#### WORK TO BE COMPLETED:
Repeat all of the data below word for word, keeping no images.

(DATA FOR THIS EXERCISE)

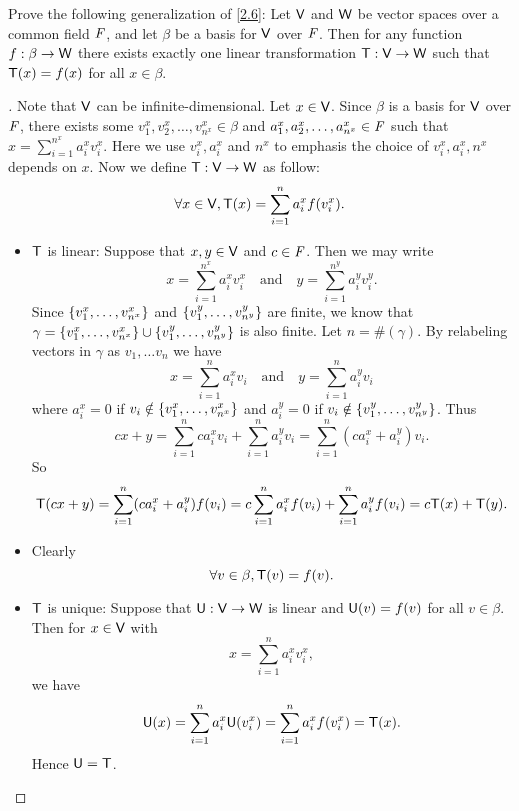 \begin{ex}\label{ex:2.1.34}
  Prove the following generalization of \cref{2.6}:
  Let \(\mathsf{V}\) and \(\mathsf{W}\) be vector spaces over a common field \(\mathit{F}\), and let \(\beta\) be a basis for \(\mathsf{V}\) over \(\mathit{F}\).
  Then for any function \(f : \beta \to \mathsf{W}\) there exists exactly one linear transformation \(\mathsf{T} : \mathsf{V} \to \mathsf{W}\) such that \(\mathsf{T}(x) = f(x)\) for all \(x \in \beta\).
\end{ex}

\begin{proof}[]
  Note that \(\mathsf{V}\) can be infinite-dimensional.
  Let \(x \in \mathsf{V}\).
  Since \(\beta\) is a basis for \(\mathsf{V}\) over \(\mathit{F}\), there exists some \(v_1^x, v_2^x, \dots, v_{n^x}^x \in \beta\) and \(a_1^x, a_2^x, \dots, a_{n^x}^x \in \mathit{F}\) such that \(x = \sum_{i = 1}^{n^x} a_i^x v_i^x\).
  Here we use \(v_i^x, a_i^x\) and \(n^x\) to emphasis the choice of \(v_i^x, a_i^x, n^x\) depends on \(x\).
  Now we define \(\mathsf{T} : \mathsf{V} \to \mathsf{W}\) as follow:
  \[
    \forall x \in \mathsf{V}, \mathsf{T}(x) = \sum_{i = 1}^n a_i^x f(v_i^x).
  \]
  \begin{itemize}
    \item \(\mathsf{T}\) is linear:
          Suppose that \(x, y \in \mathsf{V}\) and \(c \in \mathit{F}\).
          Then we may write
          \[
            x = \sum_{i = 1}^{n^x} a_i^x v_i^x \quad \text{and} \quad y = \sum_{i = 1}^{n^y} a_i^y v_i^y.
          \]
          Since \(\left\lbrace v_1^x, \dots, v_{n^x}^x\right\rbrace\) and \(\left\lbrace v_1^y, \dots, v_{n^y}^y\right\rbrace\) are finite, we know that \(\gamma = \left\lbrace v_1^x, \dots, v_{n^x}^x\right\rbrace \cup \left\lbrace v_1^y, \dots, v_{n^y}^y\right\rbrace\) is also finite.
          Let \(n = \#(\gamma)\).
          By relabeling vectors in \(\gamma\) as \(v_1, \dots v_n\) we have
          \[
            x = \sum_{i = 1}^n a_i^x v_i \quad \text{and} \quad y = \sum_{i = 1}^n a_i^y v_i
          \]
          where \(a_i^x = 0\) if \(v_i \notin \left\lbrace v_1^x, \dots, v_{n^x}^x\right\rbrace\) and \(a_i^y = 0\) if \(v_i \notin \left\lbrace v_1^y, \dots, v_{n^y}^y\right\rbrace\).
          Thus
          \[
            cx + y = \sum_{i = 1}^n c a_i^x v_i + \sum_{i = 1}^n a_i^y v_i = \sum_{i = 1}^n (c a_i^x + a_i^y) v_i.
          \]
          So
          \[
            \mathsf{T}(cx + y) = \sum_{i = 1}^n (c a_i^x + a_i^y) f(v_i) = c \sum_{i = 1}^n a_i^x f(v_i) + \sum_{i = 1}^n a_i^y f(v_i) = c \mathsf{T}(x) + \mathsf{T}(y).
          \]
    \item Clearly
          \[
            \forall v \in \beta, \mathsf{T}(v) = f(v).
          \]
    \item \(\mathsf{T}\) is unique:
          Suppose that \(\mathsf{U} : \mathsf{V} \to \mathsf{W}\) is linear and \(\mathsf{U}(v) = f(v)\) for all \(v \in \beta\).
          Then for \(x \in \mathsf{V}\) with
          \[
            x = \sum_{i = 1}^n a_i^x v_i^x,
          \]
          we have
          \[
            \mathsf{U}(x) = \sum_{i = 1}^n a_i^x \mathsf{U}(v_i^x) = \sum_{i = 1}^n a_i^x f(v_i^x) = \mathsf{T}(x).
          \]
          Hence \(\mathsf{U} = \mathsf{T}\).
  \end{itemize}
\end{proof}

(End DATA FOR THIS EXERCISE)

#### RESPONSE TO THIS EXERCISE:
 \begin{ex}\label{ex:2.1.34}
  Prove the following generalization of \cref{2.6}:
  Let \(\mathsf{V}\) and \(\mathsf{W}\) be vector spaces over a common field \(\mathit{F}\), and let \(\beta\) be a basis for \(\mathsf{V}\) over \(\mathit{F}\).
  Then for any function \(f : \beta \to \mathsf{W}\) there exists exactly one linear transformation \(\mathsf{T} : \mathsf{V} \to \mathsf{W}\) such that \(\mathsf{T}(x) = f(x)\) for all \(x \in \beta\).
\end{ex}

\begin{proof}[]
  Note that \(\mathsf{V}\) can be infinite-dimensional.
  Let \(x \in \mathsf{V}\).
  Since \(\beta\) is a basis for \(\mathsf{V}\) over \(\mathit{F}\), there exists some \(v_1^x, v_2^x, \dots, v_{n^x}^x \in \beta\) and \(a_1^x, a_2^x, \dots, a_{n^x}^x \in \mathit{F}\) such that \(x = \sum_{i = 1}^{n^x} a_i^x v_i^x\).
  Here we use \(v_i^x, a_i^x\) and \(n^x\) to emphasis the choice of \(v_i^x, a_i^x, n^x\) depends on \(x\).
  Now we define \(\mathsf{T} : \mathsf{V} \to \mathsf{W}\) as follow:
  \[
    \forall x \in \mathsf{V}, \mathsf{T}(x) = \sum_{i = 1}^n a_i^x f(v_i^x).
  \]
  \begin{itemize}
    \item \(\mathsf{T}\) is linear:
          Suppose that \(x, y \in \mathsf{V}\) and \(c \in \mathit{F}\).
          Then we may write
          \[
            x = \sum_{i = 1}^{n^x} a_i^x v_i^x \quad \text{and} \quad y = \sum_{i = 1}^{n^y} a_i^y v_i^y.
          \]
          Since \(\left\lbrace v_1^x, \dots, v_{n^x}^x\right\rbrace\) and \(\left\lbrace v_1^y, \dots, v_{n^y}^y\right\rbrace\) are finite, we know that \(\gamma = \left\lbrace v_1^x, \dots, v_{n^x}^x\right\rbrace \cup \left\lbrace v_1^y, \dots, v_{n^y}^y\right\rbrace\) is also finite.
          Let \(n = \#(\gamma)\).
          By relabeling vectors in \(\gamma\) as \(v_1, \dots v_n\) we have
          \[
            x = \sum_{i = 1}^n a_i^x v_i \quad \text{and} \quad y = \sum_{i = 1}^n a_i^y v_i
          \]
          where \(a_i^x = 0\) if \(v_i \notin \left\lbrace v_1^x, \dots, v_{n^x}^x\right\rbrace\) and \(a_i^y = 0\) if \(v_i \notin \left\lbrace v_1^y, \dots, v_{n^y}^y\right\rbrace\).
          Thus
          \[
            cx + y = \sum_{i = 1}^n c a_i^x v_i + \sum_{i = 1}^n a_i^y v_i = \sum_{i = 1}^n (c a_i^x + a_i^y) v_i.
          \]
          So
          \[
            \mathsf{T}(cx + y) = \sum_{i = 1}^n (c a_i^x + a_i^y) f(v_i) = c \sum_{i = 1}^n a_i^x f(v_i) + \sum_{i = 1}^n a_i^y f(v_i) = c \mathsf{T}(x) + \mathsf{T}(y).
          \]
    \item Clearly
          \[
            \forall v \in \beta, \mathsf{T}(v) = f(v).
          \]
    \item \(\mathsf{T}\) is unique:
          Suppose that \(\mathsf{U} : \mathsf{V} \to \mathsf{W}\) is linear and \(\mathsf{U}(v) = f(v)\) for all \(v \in \beta\).
          Then for \(x \in \mathsf{V}\) with
          \[
            x = \sum_{i = 1}^n a_i^x v_i^x,
          \]
          we have
          \[
            \mathsf{U}(x) = \sum_{i = 1}^n a_i^x \mathsf{U}(v_i^x) = \sum_{i = 1}^n a_i^x f(v_i^x) = \mathsf{T}(x).
          \]
          Hence \(\mathsf{U} = \mathsf{T}\).
  \end{itemize}
\end{proof}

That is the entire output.